Il Tempio di Giove Olimpico
Questo immenso edificio sacro, uno dei più grandi in assoluto dell'antichità (solo due templi, a Efeso e Mileti, lo superano in dimensione) presenta numerose singolarità rispetto ai canoni costruttivi dei Greci: periptero esastilo, con superficie complessive di poco meno di 6500mq, era diviso all'esterno da mezze colonne con un diametro di ben 4,50 metri aggettanti da una parete piena intercolonnare.
Costruito nel periodo più splendido della storia di Akragas, questo immenso tempio, alto più di trenta metri, presentava una soluzione del tutto nuova dal punto di vista architettonico: i telamoni, colossali figure umane, elementi decorativi e partecipi, assieme alle colonne, della funzione portante. Uno di essi fu ricomposto intorno alla metà dell’Ottocento da archeologo agrigentino.
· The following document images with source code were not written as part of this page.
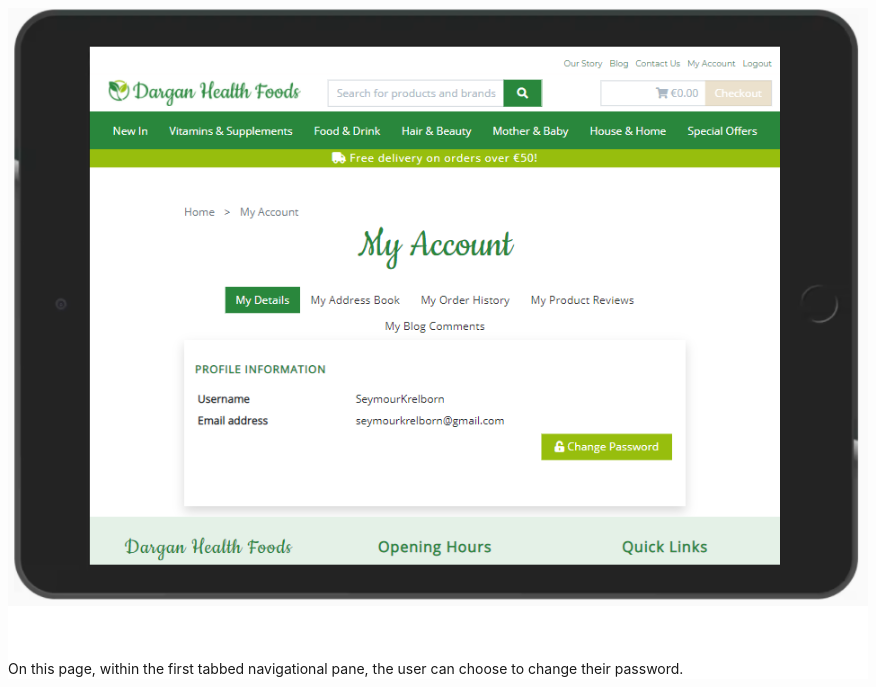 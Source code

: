 ![alt text](documentation/readme-images/tested-user-stories-screenshots/screenshot-account-my-details-tablet-device.png "Screenshot of the My Account page on a tablet device.")

<br>

On this page, within the first tabbed navigational pane, the user can choose to change their password.
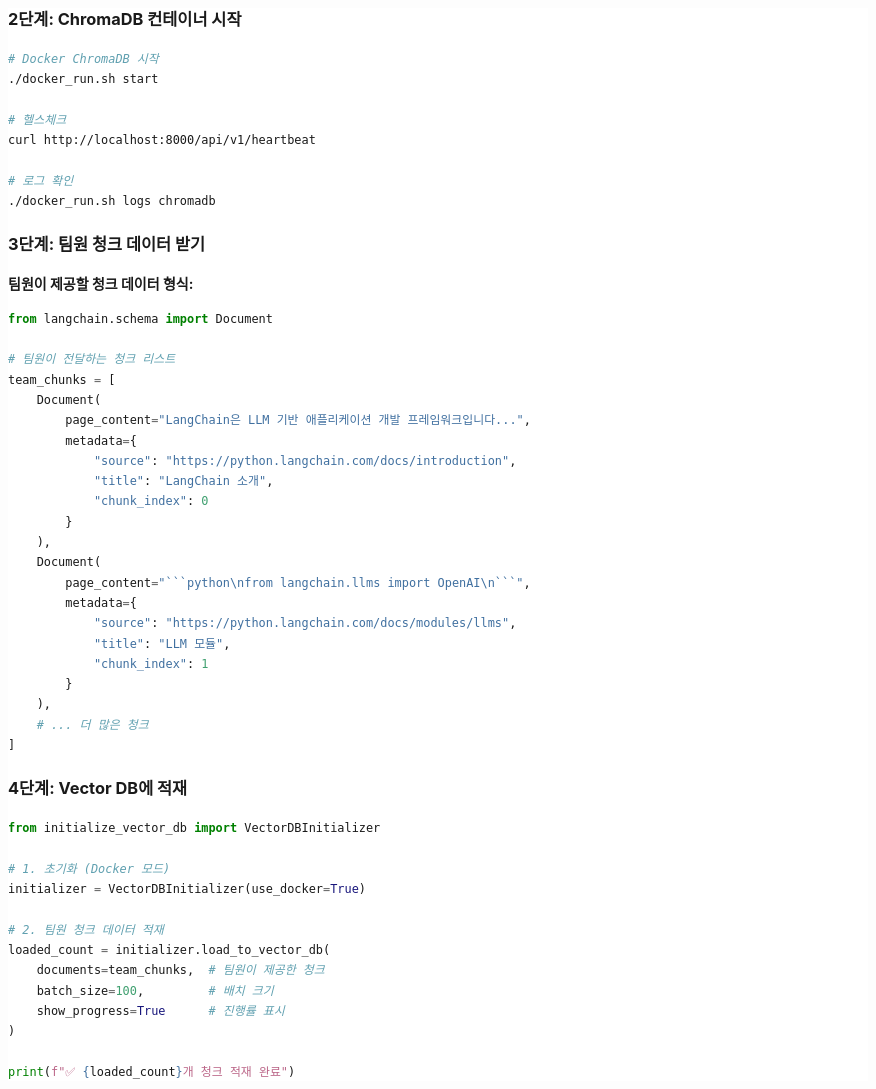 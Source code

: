 ### 2단계: ChromaDB 컨테이너 시작

```bash
# Docker ChromaDB 시작
./docker_run.sh start

# 헬스체크
curl http://localhost:8000/api/v1/heartbeat

# 로그 확인
./docker_run.sh logs chromadb
```

### 3단계: 팀원 청크 데이터 받기

**팀원이 제공할 청크 데이터 형식:**

```python
from langchain.schema import Document

# 팀원이 전달하는 청크 리스트
team_chunks = [
    Document(
        page_content="LangChain은 LLM 기반 애플리케이션 개발 프레임워크입니다...",
        metadata={
            "source": "https://python.langchain.com/docs/introduction",
            "title": "LangChain 소개",
            "chunk_index": 0
        }
    ),
    Document(
        page_content="```python\nfrom langchain.llms import OpenAI\n```",
        metadata={
            "source": "https://python.langchain.com/docs/modules/llms",
            "title": "LLM 모듈",
            "chunk_index": 1
        }
    ),
    # ... 더 많은 청크
]
```

### 4단계: Vector DB에 적재

```python
from initialize_vector_db import VectorDBInitializer

# 1. 초기화 (Docker 모드)
initializer = VectorDBInitializer(use_docker=True)

# 2. 팀원 청크 데이터 적재
loaded_count = initializer.load_to_vector_db(
    documents=team_chunks,  # 팀원이 제공한 청크
    batch_size=100,         # 배치 크기
    show_progress=True      # 진행률 표시
)

print(f"✅ {loaded_count}개 청크 적재 완료")
```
Il calco (l’originale è esposto nel museo archeologico) è steso al suolo nello stesso spazio della cella.
Gli akragantini avevano quasi portato a termine la costruzione del colossale edificio quando la città venne presa dai Cartaginesi, i quali lo saccheggiarono e ne devastarono l’interno, senza riuscire però a demolirlo.
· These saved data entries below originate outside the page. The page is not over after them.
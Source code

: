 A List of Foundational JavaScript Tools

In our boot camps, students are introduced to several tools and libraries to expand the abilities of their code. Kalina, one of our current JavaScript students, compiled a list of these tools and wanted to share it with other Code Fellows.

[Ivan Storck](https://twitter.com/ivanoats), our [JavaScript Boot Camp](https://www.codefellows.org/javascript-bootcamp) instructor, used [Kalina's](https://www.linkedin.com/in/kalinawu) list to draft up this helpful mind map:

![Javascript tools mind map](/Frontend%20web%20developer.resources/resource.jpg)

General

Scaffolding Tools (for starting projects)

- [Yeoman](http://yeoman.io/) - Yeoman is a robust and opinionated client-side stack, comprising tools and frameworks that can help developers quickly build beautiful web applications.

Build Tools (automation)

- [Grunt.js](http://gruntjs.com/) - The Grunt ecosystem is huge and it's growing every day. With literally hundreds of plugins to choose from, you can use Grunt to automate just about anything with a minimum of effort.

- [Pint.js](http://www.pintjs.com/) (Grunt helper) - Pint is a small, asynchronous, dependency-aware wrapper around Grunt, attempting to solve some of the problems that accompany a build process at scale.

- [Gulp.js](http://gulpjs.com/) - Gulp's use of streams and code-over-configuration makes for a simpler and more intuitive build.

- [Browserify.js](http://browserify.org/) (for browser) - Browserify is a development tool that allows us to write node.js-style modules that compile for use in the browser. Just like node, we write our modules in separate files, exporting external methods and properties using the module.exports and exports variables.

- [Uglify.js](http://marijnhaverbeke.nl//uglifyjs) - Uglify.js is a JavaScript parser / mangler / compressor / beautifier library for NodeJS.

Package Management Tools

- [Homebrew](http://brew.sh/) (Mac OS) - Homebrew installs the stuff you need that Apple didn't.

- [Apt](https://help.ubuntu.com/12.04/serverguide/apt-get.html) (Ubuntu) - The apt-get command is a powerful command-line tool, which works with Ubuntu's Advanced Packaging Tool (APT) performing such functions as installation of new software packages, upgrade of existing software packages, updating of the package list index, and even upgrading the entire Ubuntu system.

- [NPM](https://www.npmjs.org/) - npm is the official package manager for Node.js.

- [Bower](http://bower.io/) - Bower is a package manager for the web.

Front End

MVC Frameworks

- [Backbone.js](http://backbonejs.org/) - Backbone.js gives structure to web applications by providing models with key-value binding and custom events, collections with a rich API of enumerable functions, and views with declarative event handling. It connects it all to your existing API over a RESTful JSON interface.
Il tempio rimase in piedi sino al Medioevo quando, a poco a poco, rovinò completamente.
Il Tempio dei Dioscuri
Nell’ampia area sacra circostante il Tempio di Giove, ove insistono numerosi santuari, tracce di altri templi e la stessa agorà, svettano elegantissime le quattro colonne residue del piccolo edificio realizzato nel V secolo a.C.(rialzate nel 1836)
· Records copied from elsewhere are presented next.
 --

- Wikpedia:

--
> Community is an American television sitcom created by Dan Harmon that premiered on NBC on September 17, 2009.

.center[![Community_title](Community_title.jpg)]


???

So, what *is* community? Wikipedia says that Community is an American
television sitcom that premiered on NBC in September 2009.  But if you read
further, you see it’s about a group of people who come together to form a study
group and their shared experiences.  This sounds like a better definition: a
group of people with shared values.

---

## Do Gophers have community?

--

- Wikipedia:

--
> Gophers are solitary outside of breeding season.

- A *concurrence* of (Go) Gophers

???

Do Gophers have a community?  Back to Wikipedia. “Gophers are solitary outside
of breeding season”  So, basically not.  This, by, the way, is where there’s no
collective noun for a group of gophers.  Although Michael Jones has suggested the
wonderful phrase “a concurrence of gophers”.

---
Era il più piccolo tempio della collina sacra, ma, per forme, numero e disposizione delle colonne, non si differenziava dagli altri più grandi.
Il Tempio di Ercole
Forse il più antico dei templi akragantini (fine VI secolo a.C.) - come testimoniano alcuni caratteri arcaici della costruzione - era certamente il più celebre della città. Periptero esastilo, aveva una superficie pari a circa 2000 mq. Dell’antica costruzione- posta in posizione spettacolare sopra la Porta Aurea- rimangono, purtroppo, solo otto colonne (sulle quali, sia pure in minima parte, si possono scorgere tracce di pittura purpurea) di cui quattro relativi, stupendi capitelli, nonché il basamento e gli avanzi dell’altare.
Il Tempio della Concordia
“Nel Tempio della Concordia - scrive Griffo, uno dei massimi studiosi di Akragas - l’architettura dorico nella metà del V secolo a.C. si presenta in tutta la gamma di raffinate sottigliezze che ne caratterizzano lo stile.
L’ intero edificio, solo che lo si guardi da posizioni idonea, offre anche a occhio nudo – nel basamento, nelle colonne, nella trabeazione – curvature e rastremazioni quali sono note da altri templi greci, ma che qui raggiunsero, forse, estremi applicazioni tali da farne un capolavoro assoluto di forme euritmiche, di squisite armonie, impossibili ad esprimersi con parole”.
Il suo nome è del tutto convenzionale, essendogli stato assegnato poiché vi fu rinvenuta un’iscrizione romana che, tuttavia, con il tempio stesso non ha alcun rapporto. L’ottimo stato di conservazione è dovuto a un fortunato episodio: contrariamente agli altri templi pagani che la superstizione e l’ignoranza dei cristiani vollero demolire, esso fu convertito in chiesa. Nel 1788 l’edificio è stato restituito alla sua antica, ineguaglianza forma.
IL Tempio di Giunone Lacinia
Il nome di questo tempio, quasi del tutto identico a quello della Concordia e posto spettacolarmente su un dirupo, è convenzionale.
Nei pressi sono ancor ben visibili un grande altare per i sacrifici (a est) e un tratto di strda profondamente solcato dalle ruote dei carri.
Il Tempio di Esculapio e la Tomba di Terone
Questo piccolo tempio, sempre de V secolo a.C. , si differenzia dagli altri sia per l’insolita ubicazione fuori dalle mura (valle del Tempio della Concordia),sia per la forma, sia, ancora, per le contenute dimensioni.
La tomba di Terone (o Hereon)si trova nel cuore della necropoli romana che si estende sulle pendici della collina aldilà dell’antica cinta muraria (a sud del Tempio di Ercole).Si tratta di un magnifico esempio di architettura dorica – ionica risalente al III secolo a.C. , innalzato molto probabilmente dai Romani a memoria dei soldati morti durante l’assedio della città.